Jude was six months old when a suture used in an operation to release his diaphragm and help his breathing remained untrimmed, causing damage to the heart muscle. Two days later, he had a heart attack and had to be rushed to theatre for emergency surgery which saved his life.

Jude, of Holywell, Upper Kilmacud Rd, Dundrum, Dublin, had sued the hospital through his father Greville Miley.

Counsel Liam Reidy said Anne-Louise Miley, who was a public health nurse, had raised concerns about her son after his operation but these were dismissed.

Approving the settlement, Mr Justice Kevin Cross praised the Mileys for the care they had given their son.

In a statement outside court, the Mileys said their concerns after their son’s operation had been dismissed “as those of fussy parents”, but their son had sustained permanent and catastrophic brain damage.

They criticised “the lack of honesty and frankness” on the part of the hospital and said they had been lead to believe what had happened was “simply an unfortunate complication of the operation”.

“We were told it was just ‘one of those things’. We later learned this was certainly not the case,” they said.

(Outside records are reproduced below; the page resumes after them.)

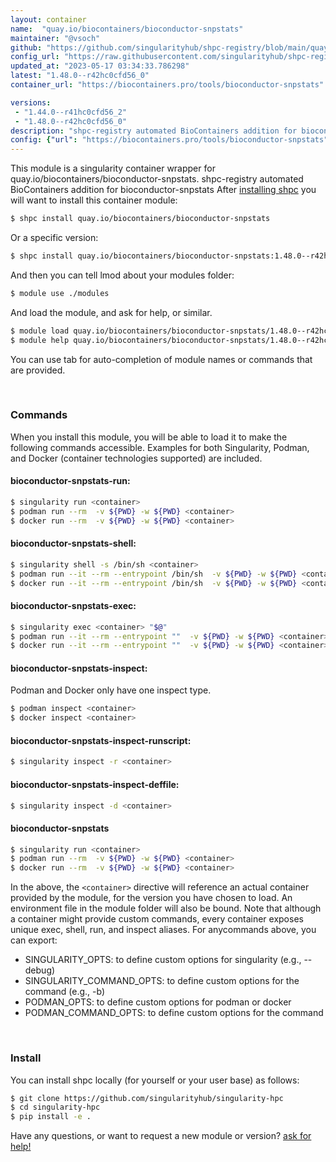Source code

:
 ```yaml
---
layout: container
name:  "quay.io/biocontainers/bioconductor-snpstats"
maintainer: "@vsoch"
github: "https://github.com/singularityhub/shpc-registry/blob/main/quay.io/biocontainers/bioconductor-snpstats/container.yaml"
config_url: "https://raw.githubusercontent.com/singularityhub/shpc-registry/main/quay.io/biocontainers/bioconductor-snpstats/container.yaml"
updated_at: "2023-05-17 03:34:33.786298"
latest: "1.48.0--r42hc0cfd56_0"
container_url: "https://biocontainers.pro/tools/bioconductor-snpstats"

versions:
 - "1.44.0--r41hc0cfd56_2"
 - "1.48.0--r42hc0cfd56_0"
description: "shpc-registry automated BioContainers addition for bioconductor-snpstats"
config: {"url": "https://biocontainers.pro/tools/bioconductor-snpstats", "maintainer": "@vsoch", "description": "shpc-registry automated BioContainers addition for bioconductor-snpstats", "latest": {"1.48.0--r42hc0cfd56_0": "sha256:a085b431035477dbb3558aac77026cb54931a464717f9de5056fb472c8947e3c"}, "tags": {"1.44.0--r41hc0cfd56_2": "sha256:41d9269ca37c23bbba4b5ad85dc68bb4f395902566bad603d948ea9d1d2a69a9", "1.48.0--r42hc0cfd56_0": "sha256:a085b431035477dbb3558aac77026cb54931a464717f9de5056fb472c8947e3c"}, "docker": "quay.io/biocontainers/bioconductor-snpstats"}
---
```


This module is a singularity container wrapper for quay.io/biocontainers/bioconductor-snpstats.
shpc-registry automated BioContainers addition for bioconductor-snpstats
After [installing shpc](#install) you will want to install this container module:


```bash
$ shpc install quay.io/biocontainers/bioconductor-snpstats
```

Or a specific version:

```bash
$ shpc install quay.io/biocontainers/bioconductor-snpstats:1.48.0--r42hc0cfd56_0
```

And then you can tell lmod about your modules folder:

```bash
$ module use ./modules
```

And load the module, and ask for help, or similar.

```bash
$ module load quay.io/biocontainers/bioconductor-snpstats/1.48.0--r42hc0cfd56_0
$ module help quay.io/biocontainers/bioconductor-snpstats/1.48.0--r42hc0cfd56_0
```

You can use tab for auto-completion of module names or commands that are provided.

<br>

### Commands

When you install this module, you will be able to load it to make the following commands accessible.
Examples for both Singularity, Podman, and Docker (container technologies supported) are included.

#### bioconductor-snpstats-run:

```bash
$ singularity run <container>
$ podman run --rm  -v ${PWD} -w ${PWD} <container>
$ docker run --rm  -v ${PWD} -w ${PWD} <container>
```

#### bioconductor-snpstats-shell:

```bash
$ singularity shell -s /bin/sh <container>
$ podman run --it --rm --entrypoint /bin/sh  -v ${PWD} -w ${PWD} <container>
$ docker run --it --rm --entrypoint /bin/sh  -v ${PWD} -w ${PWD} <container>
```

#### bioconductor-snpstats-exec:

```bash
$ singularity exec <container> "$@"
$ podman run --it --rm --entrypoint ""  -v ${PWD} -w ${PWD} <container> "$@"
$ docker run --it --rm --entrypoint ""  -v ${PWD} -w ${PWD} <container> "$@"
```

#### bioconductor-snpstats-inspect:

Podman and Docker only have one inspect type.

```bash
$ podman inspect <container>
$ docker inspect <container>
```

#### bioconductor-snpstats-inspect-runscript:

```bash
$ singularity inspect -r <container>
```

#### bioconductor-snpstats-inspect-deffile:

```bash
$ singularity inspect -d <container>
```



#### bioconductor-snpstats

```bash
$ singularity run <container>
$ podman run --rm  -v ${PWD} -w ${PWD} <container>
$ docker run --rm  -v ${PWD} -w ${PWD} <container>
```


In the above, the `<container>` directive will reference an actual container provided
by the module, for the version you have chosen to load. An environment file in the
module folder will also be bound. Note that although a container
might provide custom commands, every container exposes unique exec, shell, run, and
inspect aliases. For anycommands above, you can export:

 - SINGULARITY_OPTS: to define custom options for singularity (e.g., --debug)
 - SINGULARITY_COMMAND_OPTS: to define custom options for the command (e.g., -b)
 - PODMAN_OPTS: to define custom options for podman or docker
 - PODMAN_COMMAND_OPTS: to define custom options for the command

<br>

### Install

You can install shpc locally (for yourself or your user base) as follows:

```bash
$ git clone https://github.com/singularityhub/singularity-hpc
$ cd singularity-hpc
$ pip install -e .
```

Have any questions, or want to request a new module or version? [ask for help!](https://github.com/singularityhub/singularity-hpc/issues)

“We are so lucky in this country that we have a court system capable of recalibrating the inequality that exists between the injured patients and the powerful medical profession. We were stone-walled. Only for the legal system, we don’t believe we would have achieved what has been accomplished here.

“A lot of people criticise the legal system but we can’t compliment it enough. It has worked for Jude.

“What didn’t work for Jude, however, was the failure of the hospital to engage with us and the legal system in an honest open and integral fashion. If they had done so, our journey would have been so much easier and Jude rehabilitated far sooner.”

In two year’s time, Jude’s case will come back before the court when his future care needs will be assessed.